Political Strategy for a Permanent Democratic Majority

The Movement that Passed HCR

Take a little break from mid term mania and check out Richard Kirsch’s post “What Progressives Did Right to Win Healthcare” at The Nation. While most of the reportage on the struggle to enact health care reform focused on the legislative lobbying, public opinion trends and policy analysis, Hirsch provides an insightful overview of the Health Care for America Now (HCAN) coalition-building effort that was instrumental in passing HCR, and reveals some organizing techniques that should be transferable to other progressive movements. Hirsch’s post covers 10 aspects of the campaign, a few of which are presented here:

A detailed campaign plan: The HCAN Organizing Committee wrote an 865-page campaign plan incorporating: grassroots and netroots organizing; communications through traditional, paid and new media; coalition building including creating a new organization of small businesses; fundraising; and a new round of public opinion research focused on generating anger at the health insurance industry.
Resources to win: If there’s a single hero in this story, it’s Gara LaMarche, the President of Atlantic Philanthropies, which made a $10 million grant to HCAN early in 2008, assuring that we would have enough resources to launch the campaign in the crucial months before the 2008 election.
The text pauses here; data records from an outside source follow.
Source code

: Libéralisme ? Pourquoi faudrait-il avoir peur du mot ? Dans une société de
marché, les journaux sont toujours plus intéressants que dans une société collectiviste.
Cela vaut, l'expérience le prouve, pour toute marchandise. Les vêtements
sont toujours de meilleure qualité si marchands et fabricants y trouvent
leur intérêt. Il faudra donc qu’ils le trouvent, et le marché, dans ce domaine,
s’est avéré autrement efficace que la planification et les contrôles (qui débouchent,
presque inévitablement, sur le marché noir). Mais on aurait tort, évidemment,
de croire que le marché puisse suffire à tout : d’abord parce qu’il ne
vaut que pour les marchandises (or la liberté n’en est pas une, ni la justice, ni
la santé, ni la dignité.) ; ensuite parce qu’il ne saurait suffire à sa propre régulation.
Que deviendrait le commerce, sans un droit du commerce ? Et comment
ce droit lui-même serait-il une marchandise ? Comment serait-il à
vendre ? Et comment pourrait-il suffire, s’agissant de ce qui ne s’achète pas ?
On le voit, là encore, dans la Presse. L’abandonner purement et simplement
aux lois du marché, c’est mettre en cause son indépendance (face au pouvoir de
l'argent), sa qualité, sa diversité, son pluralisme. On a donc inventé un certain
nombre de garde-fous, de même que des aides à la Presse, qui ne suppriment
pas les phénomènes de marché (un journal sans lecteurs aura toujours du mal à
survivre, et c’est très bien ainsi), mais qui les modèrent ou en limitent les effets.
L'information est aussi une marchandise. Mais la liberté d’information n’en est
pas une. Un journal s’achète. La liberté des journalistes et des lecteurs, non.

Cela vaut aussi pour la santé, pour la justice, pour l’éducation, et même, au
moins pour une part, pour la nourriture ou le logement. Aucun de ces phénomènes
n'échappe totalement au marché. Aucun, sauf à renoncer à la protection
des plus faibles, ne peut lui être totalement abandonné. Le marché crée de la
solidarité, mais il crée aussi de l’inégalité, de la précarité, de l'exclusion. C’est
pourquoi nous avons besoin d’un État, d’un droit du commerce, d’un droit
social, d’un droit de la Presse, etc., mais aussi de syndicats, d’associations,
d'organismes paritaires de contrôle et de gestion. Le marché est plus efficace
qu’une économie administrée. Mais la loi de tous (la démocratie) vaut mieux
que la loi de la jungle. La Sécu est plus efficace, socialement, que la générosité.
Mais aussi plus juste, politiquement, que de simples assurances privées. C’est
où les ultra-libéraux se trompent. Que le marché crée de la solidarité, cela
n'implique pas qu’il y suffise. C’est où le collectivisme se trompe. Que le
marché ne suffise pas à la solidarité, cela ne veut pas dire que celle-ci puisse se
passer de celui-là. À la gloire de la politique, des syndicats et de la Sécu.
The $51 million amount we raised between 2008 and 2010 from Atlantic and other funders, including our Steering Committee, was sufficient to run a campaign that placed us at the center of reform efforts.
Building on established progressive capacity: Rather than hiring outside organizers, HCAN built local coalitions in forty-four states, through three established networks: USAction, the Campaign for Community Change and ACORN. We funded seventy-five organizers who coordinated the work of paid and volunteer organizers from the local affiliates of our steering committee members and from other organizations that made up our 1,100-member coalition. HCAN’s online staff, working with MoveOn and others, added a huge Internet presence.
Local coalitions held thousands of public meetings and press events with members of Congress and made hundreds of visits to their offices. Regular call-in days generated hundreds of thousands of calls and faxes. When the Tea Party attacks came in early August, members of Congress called on the HCAN coalitions for help. While our response didn’t make as dramatic press coverage as the angry Tea Partiers, the truth is that the HCAN coalition, working with Organizing for America, turned out as many, and sometimes two to three times as many, people as the Tea Partiers, to Democratic Town Halls around the country during the three weeks before Labor Day. Grassroots organizing continued throughout the campaign, with candlelight vigils outside the homes of wavering members of Congress and thank-you events for members of Congress when they returned home after voting for the bill.

Hirsch’s account shows how progressives can overcome disadvantages like a 24-7 attack from right-wing media by taking a long-term view, refusing to get discouraged, thinking big and outworking the opposition. It’s an inspiring story, and one that contains lessons for progressives about the power of vision and commitment.